▸ **EXERCISE REQUIREMENTS**: Among the entries below, only the lines starting at the one with "Drain covers & 1 \\" and ending at the one with "seconds & Group delay", both included, are to be printed exactly.
++++
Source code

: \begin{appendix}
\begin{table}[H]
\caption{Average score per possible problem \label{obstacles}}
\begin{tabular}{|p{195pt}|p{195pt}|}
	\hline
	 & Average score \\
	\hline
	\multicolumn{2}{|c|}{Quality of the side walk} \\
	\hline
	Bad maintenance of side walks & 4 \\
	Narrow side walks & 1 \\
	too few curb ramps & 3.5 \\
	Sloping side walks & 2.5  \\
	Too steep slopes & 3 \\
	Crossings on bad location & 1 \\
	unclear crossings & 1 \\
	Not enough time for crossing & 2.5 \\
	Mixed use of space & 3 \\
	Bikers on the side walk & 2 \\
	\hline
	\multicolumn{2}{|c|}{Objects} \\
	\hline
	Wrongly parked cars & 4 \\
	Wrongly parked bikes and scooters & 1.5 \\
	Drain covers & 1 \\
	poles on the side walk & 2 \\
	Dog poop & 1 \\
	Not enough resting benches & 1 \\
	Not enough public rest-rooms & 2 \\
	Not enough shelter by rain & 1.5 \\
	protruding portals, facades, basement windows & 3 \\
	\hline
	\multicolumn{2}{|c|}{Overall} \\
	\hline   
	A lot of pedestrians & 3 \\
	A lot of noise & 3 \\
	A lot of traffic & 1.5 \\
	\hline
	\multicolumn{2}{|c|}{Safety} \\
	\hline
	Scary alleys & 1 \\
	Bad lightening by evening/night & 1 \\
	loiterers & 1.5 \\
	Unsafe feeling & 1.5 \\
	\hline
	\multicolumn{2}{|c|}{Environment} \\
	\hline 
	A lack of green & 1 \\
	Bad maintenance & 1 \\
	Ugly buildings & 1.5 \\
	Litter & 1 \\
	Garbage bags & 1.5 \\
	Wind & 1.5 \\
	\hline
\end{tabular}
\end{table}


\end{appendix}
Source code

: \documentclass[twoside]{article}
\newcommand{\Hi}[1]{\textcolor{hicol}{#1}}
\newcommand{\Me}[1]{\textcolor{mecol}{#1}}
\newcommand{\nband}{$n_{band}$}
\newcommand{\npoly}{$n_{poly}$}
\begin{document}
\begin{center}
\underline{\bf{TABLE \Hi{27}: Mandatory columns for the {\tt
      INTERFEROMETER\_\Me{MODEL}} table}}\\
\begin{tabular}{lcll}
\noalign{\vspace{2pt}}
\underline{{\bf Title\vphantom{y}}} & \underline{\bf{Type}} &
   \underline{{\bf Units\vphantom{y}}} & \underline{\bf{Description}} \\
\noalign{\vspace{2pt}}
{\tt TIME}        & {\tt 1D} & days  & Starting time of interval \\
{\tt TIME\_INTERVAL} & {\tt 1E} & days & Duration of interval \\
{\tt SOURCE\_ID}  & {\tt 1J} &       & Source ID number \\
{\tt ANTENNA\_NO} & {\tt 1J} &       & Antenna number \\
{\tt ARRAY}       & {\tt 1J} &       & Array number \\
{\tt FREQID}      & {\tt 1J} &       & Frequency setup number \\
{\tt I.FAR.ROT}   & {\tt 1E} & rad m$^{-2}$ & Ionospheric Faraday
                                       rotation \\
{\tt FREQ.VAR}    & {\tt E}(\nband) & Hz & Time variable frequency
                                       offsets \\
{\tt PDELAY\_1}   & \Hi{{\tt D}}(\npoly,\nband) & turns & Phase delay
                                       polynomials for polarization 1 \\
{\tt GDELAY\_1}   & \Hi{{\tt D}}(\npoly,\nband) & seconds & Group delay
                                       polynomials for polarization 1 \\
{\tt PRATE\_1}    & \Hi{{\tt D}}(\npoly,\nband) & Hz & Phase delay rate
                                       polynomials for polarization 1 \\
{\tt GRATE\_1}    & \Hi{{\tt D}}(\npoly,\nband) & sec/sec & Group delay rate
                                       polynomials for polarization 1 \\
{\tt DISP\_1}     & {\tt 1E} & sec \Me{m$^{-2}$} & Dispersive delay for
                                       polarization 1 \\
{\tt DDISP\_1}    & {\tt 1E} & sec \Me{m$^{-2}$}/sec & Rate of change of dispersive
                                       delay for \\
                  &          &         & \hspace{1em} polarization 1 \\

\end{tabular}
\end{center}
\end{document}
++++
▸ **RESPONSE TO THIS TASK**:
	Drain covers & 1 \\
	poles on the side walk & 2 \\
	Dog poop & 1 \\
	Not enough resting benches & 1 \\
	Not enough public rest-rooms & 2 \\
	Not enough shelter by rain & 1.5 \\
	protruding portals, facades, basement windows & 3 \\
	\hline
	\multicolumn{2}{|c|}{Overall} \\
	\hline   
	A lot of pedestrians & 3 \\
	A lot of noise & 3 \\
	A lot of traffic & 1.5 \\
	\hline
	\multicolumn{2}{|c|}{Safety} \\
	\hline
	Scary alleys & 1 \\
	Bad lightening by evening/night & 1 \\
	loiterers & 1.5 \\
	Unsafe feeling & 1.5 \\
	\hline
	\multicolumn{2}{|c|}{Environment} \\
	\hline 
	A lack of green & 1 \\
	Bad maintenance & 1 \\
	Ugly buildings & 1.5 \\
	Litter & 1 \\
	Garbage bags & 1.5 \\
	Wind & 1.5 \\
	\hline
\end{tabular}
\end{table}


\end{appendix}
Source code

: \documentclass[twoside]{article}
\newcommand{\Hi}[1]{\textcolor{hicol}{#1}}
\newcommand{\Me}[1]{\textcolor{mecol}{#1}}
\newcommand{\nband}{$n_{band}$}
\newcommand{\npoly}{$n_{poly}$}
\begin{document}
\begin{center}
\underline{\bf{TABLE \Hi{27}: Mandatory columns for the {\tt
      INTERFEROMETER\_\Me{MODEL}} table}}\\
\begin{tabular}{lcll}
\noalign{\vspace{2pt}}
\underline{{\bf Title\vphantom{y}}} & \underline{\bf{Type}} &
   \underline{{\bf Units\vphantom{y}}} & \underline{\bf{Description}} \\
\noalign{\vspace{2pt}}
{\tt TIME}        & {\tt 1D} & days  & Starting time of interval \\
{\tt TIME\_INTERVAL} & {\tt 1E} & days & Duration of interval \\
{\tt SOURCE\_ID}  & {\tt 1J} &       & Source ID number \\
{\tt ANTENNA\_NO} & {\tt 1J} &       & Antenna number \\
{\tt ARRAY}       & {\tt 1J} &       & Array number \\
{\tt FREQID}      & {\tt 1J} &       & Frequency setup number \\
{\tt I.FAR.ROT}   & {\tt 1E} & rad m$^{-2}$ & Ionospheric Faraday
                                       rotation \\
{\tt FREQ.VAR}    & {\tt E}(\nband) & Hz & Time variable frequency
                                       offsets \\
{\tt PDELAY\_1}   & \Hi{{\tt D}}(\npoly,\nband) & turns & Phase delay
                                       polynomials for polarization 1 \\
{\tt GDELAY\_1}   & \Hi{{\tt D}}(\npoly,\nband) & seconds & Group delay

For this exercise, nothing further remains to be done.